* Records for this task
▶
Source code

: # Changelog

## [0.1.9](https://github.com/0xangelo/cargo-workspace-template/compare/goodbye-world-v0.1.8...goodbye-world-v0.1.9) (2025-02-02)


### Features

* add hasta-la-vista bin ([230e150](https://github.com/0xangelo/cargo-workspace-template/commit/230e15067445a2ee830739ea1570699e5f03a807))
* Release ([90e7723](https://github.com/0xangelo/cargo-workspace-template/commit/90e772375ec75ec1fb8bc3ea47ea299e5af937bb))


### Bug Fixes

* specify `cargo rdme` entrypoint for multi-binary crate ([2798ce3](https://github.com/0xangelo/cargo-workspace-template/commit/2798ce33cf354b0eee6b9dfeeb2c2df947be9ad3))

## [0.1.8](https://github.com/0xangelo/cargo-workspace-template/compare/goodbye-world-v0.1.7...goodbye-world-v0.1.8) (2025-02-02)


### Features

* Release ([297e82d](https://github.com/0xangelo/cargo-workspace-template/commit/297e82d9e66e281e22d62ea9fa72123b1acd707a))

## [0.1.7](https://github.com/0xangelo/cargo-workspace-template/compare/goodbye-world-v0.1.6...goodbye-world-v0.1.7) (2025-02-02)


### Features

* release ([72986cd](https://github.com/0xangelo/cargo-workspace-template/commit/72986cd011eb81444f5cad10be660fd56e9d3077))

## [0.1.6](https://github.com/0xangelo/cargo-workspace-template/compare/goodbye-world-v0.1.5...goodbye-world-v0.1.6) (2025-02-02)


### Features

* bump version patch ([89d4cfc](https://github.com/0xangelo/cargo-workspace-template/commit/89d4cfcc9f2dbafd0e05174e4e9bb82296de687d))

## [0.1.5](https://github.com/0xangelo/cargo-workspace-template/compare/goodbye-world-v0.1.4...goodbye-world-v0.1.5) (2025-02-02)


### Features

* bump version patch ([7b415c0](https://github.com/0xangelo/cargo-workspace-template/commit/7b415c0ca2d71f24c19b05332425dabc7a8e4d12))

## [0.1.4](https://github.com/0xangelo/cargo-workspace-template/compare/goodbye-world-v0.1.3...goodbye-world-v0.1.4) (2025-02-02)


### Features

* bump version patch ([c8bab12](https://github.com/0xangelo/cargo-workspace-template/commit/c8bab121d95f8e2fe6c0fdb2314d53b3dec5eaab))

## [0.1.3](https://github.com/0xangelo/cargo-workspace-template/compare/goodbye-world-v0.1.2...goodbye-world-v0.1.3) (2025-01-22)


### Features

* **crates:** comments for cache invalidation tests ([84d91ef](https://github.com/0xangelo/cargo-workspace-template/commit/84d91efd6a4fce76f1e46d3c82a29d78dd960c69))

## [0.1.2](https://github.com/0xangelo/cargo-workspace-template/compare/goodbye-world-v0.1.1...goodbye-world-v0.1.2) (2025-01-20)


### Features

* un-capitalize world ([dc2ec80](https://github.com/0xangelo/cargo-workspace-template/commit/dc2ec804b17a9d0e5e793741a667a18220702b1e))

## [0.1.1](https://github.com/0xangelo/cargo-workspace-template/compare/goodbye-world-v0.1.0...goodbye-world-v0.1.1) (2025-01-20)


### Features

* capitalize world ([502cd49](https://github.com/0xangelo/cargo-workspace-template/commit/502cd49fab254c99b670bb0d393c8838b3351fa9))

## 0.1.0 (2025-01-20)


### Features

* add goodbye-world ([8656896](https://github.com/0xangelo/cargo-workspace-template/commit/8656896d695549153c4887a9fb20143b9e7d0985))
◀
* Work order
If a line in the records above includes the string "capitalize", copy it.

* Response to this task
* un-capitalize world ([dc2ec80](https://github.com/0xangelo/cargo-workspace-template/commit/dc2ec804b17a9d0e5e793741a667a18220702b1e))
* capitalize world ([502cd49](https://github.com/0xangelo/cargo-workspace-template/commit/502cd49fab254c99b670bb0d393c8838b3351fa9))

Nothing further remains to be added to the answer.